Winners and losers on a Syria in ruins

Combatientes rebeldes en una mezquita en la provincia de Idlib, Siria - PHOTO/Reuters/Mahmoud Hassano
Rebel fighters at a mosque in Idlib province, Syria - PHOTO/Reuters/Mahmoud Hassano
With the hasty flight from Damascus of President Bashar Al-Assad, 54 years of a ruthless and bloodthirsty dictatorship have come to an end, 13 of them in a civil war that was no less terrible, and in which numerous neighbouring countries and foreign powers have contributed to such a rapid outcome

The collapse of the regime in barely ten days, from the lightning seizure of Aleppo to that of Damascus, via the conquests of Hama and Homs, almost without firing a shot, underlines the isolation in which the dictator-president had been confined

If there is a final winner of this civil war, the first and fundamental winner is undoubtedly the Syrian people themselves, who have endured the persecution, exactions, torture and all kinds of brutalities of the Assad regime for more than half a century. 

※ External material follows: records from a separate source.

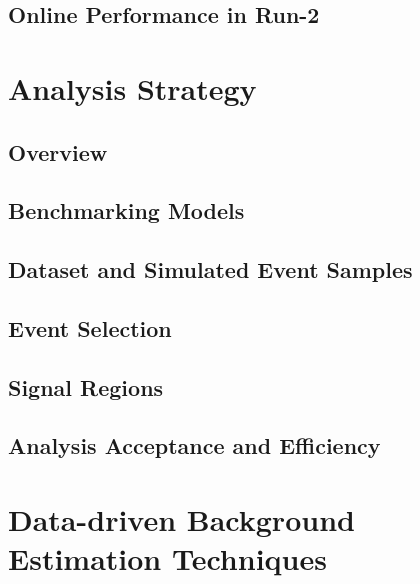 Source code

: \documentclass{outhesis}
\begin{document}
\section{Online Performance in Run-2}\label{sec:roib.perf}


\chapter{Analysis Strategy}\label{chap:strategy}
\graphicspath{{figures/strategy/}}
\section{Overview}\label{sec:strategy.overview}

\section{Benchmarking Models}\label{sec:strategy.pheno}

\section{Dataset and Simulated Event Samples}\label{sec:strategy.samples}

\section{Event Selection}\label{sec:strategy.sel}

\section{Signal Regions}\label{sec:strategy.sr}

\section{Analysis Acceptance and Efficiency}\label{sec:strategy.sr}


\chapter{Data-driven Background Estimation Techniques}\label{chap:fake}
\graphicspath{{figures/fake/}}
\end{document}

And, of course, the Syrian exiles, who have also been relentlessly persecuted by the regime's secret services, both themselves and their relatives in Syria. 

This self-liberating people is composed of one of the most diverse ethno-religious mosaics in the Middle East. 

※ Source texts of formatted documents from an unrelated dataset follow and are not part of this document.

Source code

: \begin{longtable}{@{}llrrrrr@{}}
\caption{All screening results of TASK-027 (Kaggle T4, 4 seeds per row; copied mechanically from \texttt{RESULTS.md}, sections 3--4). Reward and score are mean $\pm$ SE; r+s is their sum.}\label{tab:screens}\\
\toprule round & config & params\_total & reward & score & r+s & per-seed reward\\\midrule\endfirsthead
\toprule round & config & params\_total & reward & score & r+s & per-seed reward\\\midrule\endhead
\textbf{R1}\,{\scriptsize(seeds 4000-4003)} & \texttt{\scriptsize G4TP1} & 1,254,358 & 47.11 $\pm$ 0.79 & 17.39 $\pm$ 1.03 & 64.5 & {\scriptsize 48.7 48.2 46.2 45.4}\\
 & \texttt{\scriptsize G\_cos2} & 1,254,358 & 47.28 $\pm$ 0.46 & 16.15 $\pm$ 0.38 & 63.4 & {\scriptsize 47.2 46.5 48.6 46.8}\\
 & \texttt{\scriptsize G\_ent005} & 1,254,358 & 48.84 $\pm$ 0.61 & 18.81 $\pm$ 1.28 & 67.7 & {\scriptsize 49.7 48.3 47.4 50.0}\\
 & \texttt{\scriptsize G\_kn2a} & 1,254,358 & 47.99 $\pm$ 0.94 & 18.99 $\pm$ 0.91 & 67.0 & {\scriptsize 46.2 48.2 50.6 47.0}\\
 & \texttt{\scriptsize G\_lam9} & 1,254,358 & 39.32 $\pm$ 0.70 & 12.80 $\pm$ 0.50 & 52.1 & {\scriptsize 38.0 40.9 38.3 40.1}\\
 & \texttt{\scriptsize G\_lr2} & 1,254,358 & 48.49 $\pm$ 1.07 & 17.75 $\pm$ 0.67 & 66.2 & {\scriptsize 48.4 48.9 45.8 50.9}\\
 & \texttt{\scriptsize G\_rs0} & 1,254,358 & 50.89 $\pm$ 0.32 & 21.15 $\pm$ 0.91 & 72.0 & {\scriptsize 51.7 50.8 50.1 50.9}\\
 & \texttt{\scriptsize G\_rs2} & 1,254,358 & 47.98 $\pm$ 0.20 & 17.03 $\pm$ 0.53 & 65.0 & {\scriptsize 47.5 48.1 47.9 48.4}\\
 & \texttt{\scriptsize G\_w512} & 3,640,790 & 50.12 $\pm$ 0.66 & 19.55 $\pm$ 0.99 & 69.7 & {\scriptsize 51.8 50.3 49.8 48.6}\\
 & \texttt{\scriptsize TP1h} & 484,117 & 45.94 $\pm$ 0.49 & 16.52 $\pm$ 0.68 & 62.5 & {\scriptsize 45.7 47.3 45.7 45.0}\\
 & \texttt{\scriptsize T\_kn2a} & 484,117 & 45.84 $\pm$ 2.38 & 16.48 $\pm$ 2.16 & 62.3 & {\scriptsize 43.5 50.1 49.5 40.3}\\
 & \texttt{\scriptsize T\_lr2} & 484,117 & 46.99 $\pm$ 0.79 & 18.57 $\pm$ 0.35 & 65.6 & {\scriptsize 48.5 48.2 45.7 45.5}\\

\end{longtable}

The dominant faction of these liberators are the Islamists of Hayat Tahrir Al-Cham (HTS), the Levant Liberation Organisation, whose leader Abu Mohammad Al-Jolani has been listed as a ‘terrorist’ by the United States and the United Nations since he fought in Iraq against US troops and spent several stints in their prisons, including the dreaded Abu Graib. 

Al-Jolani, his nom de guerre, behind which hides his real name, Ahmed Hussein Al-Sarah, a breakaway from al-Qaeda, the organisation founded by Osama bin Laden, has not renounced the essence of what the former advocated, namely the creation of a caliphate governed by the Sharia, although he qualifies the ‘only national’ scope of his claim. 

How will the establishment of this new Islamic regime be reconciled with the rights of minorities, including the country's very small Christian community? For the time being, all is uncertain, at least until areas of influence are cleared and/or established. 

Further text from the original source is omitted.